At that time Miller indicated that he had not yet reached an
attorney. Now the officer gave him a
copy of the Blue Pages, which is a directory of attorneys. After looking through the Blue Pages, Miller
again used the telephone. A few minutes
later Miller hung up the telephone and looked at Officer Ford. By this time approximately 15 minutes had
passed since Miller was first given access to a telephone. Officer Ford then asked again whether Miller
was ready to test. This time Miller did
not indicate that he needed more time, and he agreed to take the test. The Intoxilyzer indicated an alcohol
concentration of .24.
D E C I S I O N
A
determination of whether a person has been allowed a reasonable amount of time
to consult with an attorney before submitting to a breath test is a mixed
question of law and fact. Parsons v. Commissioner of Pub.
Safety, 488 N.W.2d 500, 501 (Minn. App. 1992). Once the facts have been established, their
significance is a matter of law. Id. This court reviews legal questions de
novo. Frost-Benco Elec. Ass’n v. Minnesota Pub. Utils. Comm’n,
358 N.W.2d 639, 642 (Minn. 1984).
DWI
arrestees have a right to a reasonable opportunity to obtain legal advice
before making their decision on whether to comply with the statutory
requirement of implied consent testing.
Friedman v.
Commissioner of Pub. Safety, 473 N.W.2d 828, 835 (Minn.

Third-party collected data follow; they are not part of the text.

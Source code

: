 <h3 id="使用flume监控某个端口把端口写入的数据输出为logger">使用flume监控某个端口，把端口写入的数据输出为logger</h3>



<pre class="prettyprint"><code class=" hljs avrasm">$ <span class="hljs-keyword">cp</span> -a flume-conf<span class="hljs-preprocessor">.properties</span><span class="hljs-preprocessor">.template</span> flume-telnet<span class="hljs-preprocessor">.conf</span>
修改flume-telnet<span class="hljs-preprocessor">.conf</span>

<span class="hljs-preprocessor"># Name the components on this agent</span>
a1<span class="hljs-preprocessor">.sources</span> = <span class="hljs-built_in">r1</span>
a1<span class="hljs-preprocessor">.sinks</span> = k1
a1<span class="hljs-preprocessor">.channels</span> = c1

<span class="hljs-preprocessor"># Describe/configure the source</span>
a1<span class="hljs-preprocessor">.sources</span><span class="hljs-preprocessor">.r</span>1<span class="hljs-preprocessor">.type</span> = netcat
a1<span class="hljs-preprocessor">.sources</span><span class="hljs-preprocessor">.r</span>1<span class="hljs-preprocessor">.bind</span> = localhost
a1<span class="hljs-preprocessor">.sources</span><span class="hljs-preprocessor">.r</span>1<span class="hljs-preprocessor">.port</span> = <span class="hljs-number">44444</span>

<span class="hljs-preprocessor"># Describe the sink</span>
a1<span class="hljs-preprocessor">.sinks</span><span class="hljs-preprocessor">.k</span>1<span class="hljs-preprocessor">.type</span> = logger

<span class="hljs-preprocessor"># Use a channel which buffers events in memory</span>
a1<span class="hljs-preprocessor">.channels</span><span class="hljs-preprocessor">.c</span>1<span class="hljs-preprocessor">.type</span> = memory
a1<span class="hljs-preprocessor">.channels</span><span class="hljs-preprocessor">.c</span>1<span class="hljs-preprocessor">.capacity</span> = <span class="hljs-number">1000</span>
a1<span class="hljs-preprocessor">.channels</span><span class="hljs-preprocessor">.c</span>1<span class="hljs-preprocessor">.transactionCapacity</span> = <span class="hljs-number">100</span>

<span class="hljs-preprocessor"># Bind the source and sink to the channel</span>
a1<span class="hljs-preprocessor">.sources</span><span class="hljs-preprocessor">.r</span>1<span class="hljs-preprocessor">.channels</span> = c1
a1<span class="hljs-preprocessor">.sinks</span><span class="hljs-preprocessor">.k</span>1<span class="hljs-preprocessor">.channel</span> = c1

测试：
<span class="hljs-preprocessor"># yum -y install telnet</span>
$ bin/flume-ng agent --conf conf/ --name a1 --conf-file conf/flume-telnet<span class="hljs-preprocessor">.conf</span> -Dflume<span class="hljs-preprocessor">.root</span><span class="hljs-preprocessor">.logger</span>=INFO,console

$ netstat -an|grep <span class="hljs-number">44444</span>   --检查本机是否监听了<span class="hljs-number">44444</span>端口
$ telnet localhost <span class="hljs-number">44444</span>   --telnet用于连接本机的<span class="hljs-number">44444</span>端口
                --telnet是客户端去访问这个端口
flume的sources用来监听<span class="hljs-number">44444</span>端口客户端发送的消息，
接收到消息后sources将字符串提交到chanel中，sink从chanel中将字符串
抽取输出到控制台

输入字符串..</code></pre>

1991). This limited right of the DWI
arrestee is vindicated if a telephone is made available to him prior to testing
and he is given a reasonable amount of time within which to contact an
attorney. State v. Slette, 585 N.W.2d 407, 409 (Minn.
App. 1998).
There
is no precise rule on exactly what constitutes a reasonable amount of
time. There is no bright line that says
"this amount of time is never enough" and "this amount of time
is always too much." Instead, the
relevant inquiry considers both the police officer’s duties in vindicating the
right to counsel and the defendant’s exercise of that right. Gergen v. Commissioner of Pub. Safety, 548 N.W.2d 307,
309 (Minn. App. 1996), review denied (Minn. Aug. 6, 1996). “Thus, as a threshold matter the driver must
make a good faith and sincere effort to reach an attorney.” Id. (quotation omitted). What
constitutes a reasonable amount of time cannot be determined solely by the
specific number of minutes that the arrestee was allowed to use the phone. Kuhn v. Commissioner of Pub. Safety, 488 N.W.2d 838, 842
(Minn. App. 1992), review denied
(Minn. Oct. 20, 1992). Rather the
determination must be made by looking at the “totality of the facts.” Davis v. Commissioner of Pub. Safety, 509 N.W.2d 380,
385 (Minn. App. 1993), aff'd, 517 N.W.2d 901 (1994). This court has suggested that consideration be given to factors
such as the time of day and difficulty of reaching an attorney at that time,
the continued good faith efforts of the driver in contacting an attorney, and
the amount of time that the driver has been under arrest. Kuhn, 488 N.W.2d at 842.
In
asserting that he was not given adequate time to contact an attorney, Miller
relies on Kuhn,
where this court held that 24 minutes was not an adequate amount of time given
the circumstances. Id.
This court in Kuhn recognized
that various factors are involved in the determination of whether an arrestee
has been given adequate time to contact counsel, among those factors is the
time of day. Id.
In Kuhn,
the arrestee was attempting to contact an attorney at approximately 2:00 a.m. on
a Monday morning. Id. This court conceded that under those
circumstances, attorneys "are not readily available." Id.
Here,
Miller made his telephone calls at approximately 8:15 p.m. Although we recognize that calls made after
business hours may make it more difficult to contact an attorney, we still consider
the totality of the facts.[1] See Davis, 509 W.W.2d at 385 (recognizing the court must
look at totality of facts).
This
court previously considered a similar case in Eveslage v. Commissioner of Pub. Safety, 353
NW.2d 623 (Minn. App. 1984).[2] When the arrestee in Eveslage was asked to consent to testing he
indicated that he wished to speak with an attorney. Id. at
624. After he was given a telephone and
telephone books, Eveslage attempted to contact an attorney but was
unsuccessful. Id.
He did not attempt to contact any other attorneys. Id. When asked
again if he was ready to test Eveslage refused, and his license was
revoked. Id.
This court found that because the driver had been given the opportunity
to contact counsel, his right had been vindicated, and the revocation was
upheld. Id. at 627.
Like
the arrestee in Eveslage,
Miller was given the opportunity to contact an attorney. He did attempt to do so. Miller discontinued his use of the phone
after making more than one phone call, but his inability to find an attorney
was not the fault of anything the officer did.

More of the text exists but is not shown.